Health Check: I even perform an internal request to the worker’s /health endpoint to confirm the FastAPI server is actually listening.
Replay: Once confirmed, I return a 200 OK with the header: fly-replay: instance=<machine_id>.
The Problem: The request never arrives at the worker machine_B.
If I use fly-replay: elsewhere=true, it works perfectly (the request is moved to another machine).
If I use instance=<machine_id>, it fails silently or the client hangs/gets an error.
I have confirmed that machine_id is the short alphanumeric ID (e.g., d896525a615e48).
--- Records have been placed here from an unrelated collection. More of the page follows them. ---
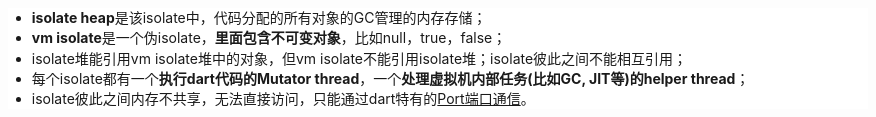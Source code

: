 - **isolate heap**是该isolate中，代码分配的所有对象的GC管理的内存存储； 
- **vm isolate**是一个伪isolate，**里面包含不可变对象**，比如null，true，false； 
- isolate堆能引用vm isolate堆中的对象，但vm isolate不能引用isolate堆；isolate彼此之间不能相互引用；
- 每个isolate都有一个**执行dart代码的Mutator thread**，一个**处理虚拟机内部任务(比如GC, JIT等)的helper thread**； 
- isolate彼此之间内存不共享，无法直接访问，只能通过dart特有的[Port端口通信](https://zhuanlan.zhihu.com/p/678573350)。

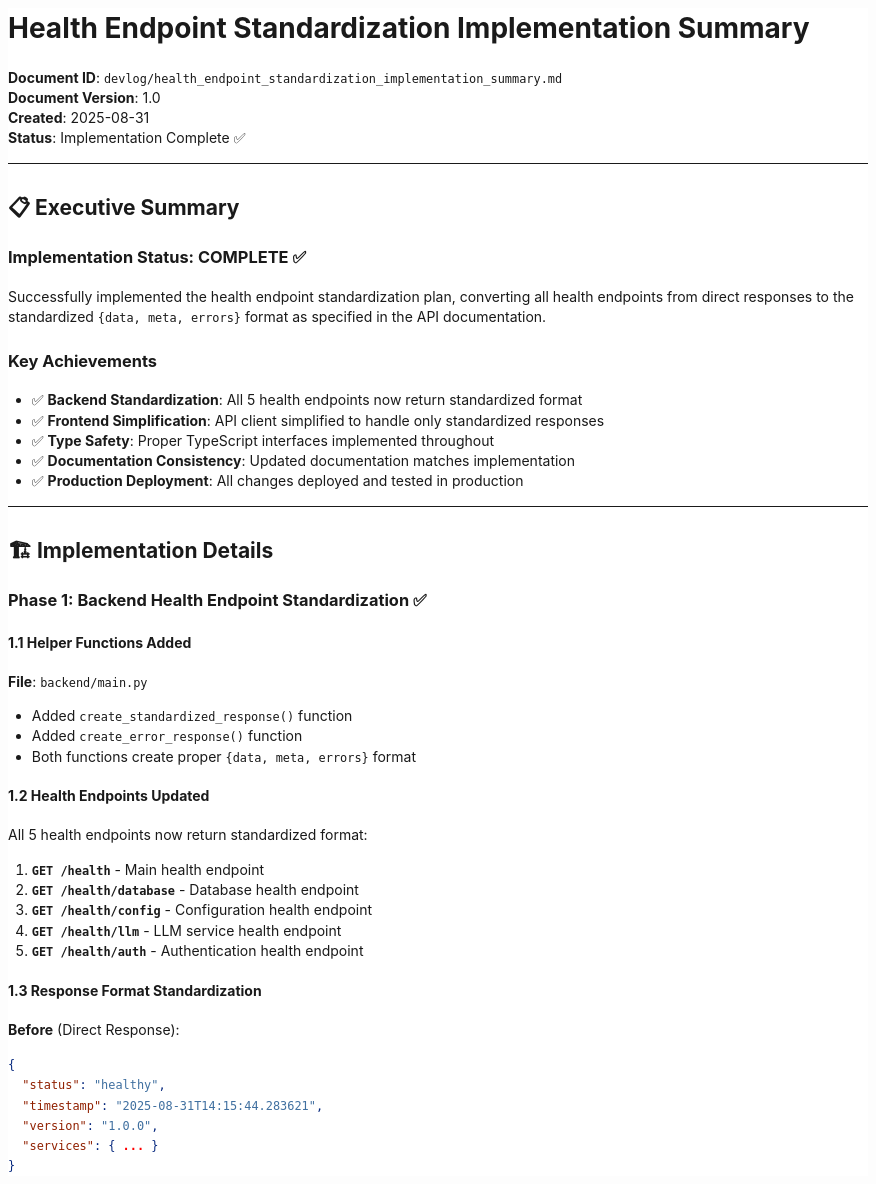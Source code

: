 # Health Endpoint Standardization Implementation Summary

**Document ID**: `devlog/health_endpoint_standardization_implementation_summary.md`  
**Document Version**: 1.0  
**Created**: 2025-08-31  
**Status**: Implementation Complete ✅  

---

## 📋 Executive Summary

### **Implementation Status: COMPLETE ✅**
Successfully implemented the health endpoint standardization plan, converting all health endpoints from direct responses to the standardized `{data, meta, errors}` format as specified in the API documentation.

### **Key Achievements**
- ✅ **Backend Standardization**: All 5 health endpoints now return standardized format
- ✅ **Frontend Simplification**: API client simplified to handle only standardized responses
- ✅ **Type Safety**: Proper TypeScript interfaces implemented throughout
- ✅ **Documentation Consistency**: Updated documentation matches implementation
- ✅ **Production Deployment**: All changes deployed and tested in production

---

## 🏗️ Implementation Details

### **Phase 1: Backend Health Endpoint Standardization ✅**

#### **1.1 Helper Functions Added**
**File**: `backend/main.py`
- Added `create_standardized_response()` function
- Added `create_error_response()` function
- Both functions create proper `{data, meta, errors}` format

#### **1.2 Health Endpoints Updated**
All 5 health endpoints now return standardized format:

1. **`GET /health`** - Main health endpoint
2. **`GET /health/database`** - Database health endpoint  
3. **`GET /health/config`** - Configuration health endpoint
4. **`GET /health/llm`** - LLM service health endpoint
5. **`GET /health/auth`** - Authentication health endpoint

#### **1.3 Response Format Standardization**
**Before** (Direct Response):
```json
{
  "status": "healthy",
  "timestamp": "2025-08-31T14:15:44.283621",
  "version": "1.0.0",
  "services": { ... }
}
```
I’ve also tried adding a 2-second sleep before the replay to account for proxy propagation, but no luck.
Questions:
Does anyone see what I am missing? Do I need to provide the instance_id rather than machine_id, and if so is the instance_id ephemeral so that it changes between machine restarts?
Is there a way to view the Fly Proxy logs specifically? I can see my app logs in Grafana, but I can’t find the logs that show why the proxy is discarding or failing a replay hand-off.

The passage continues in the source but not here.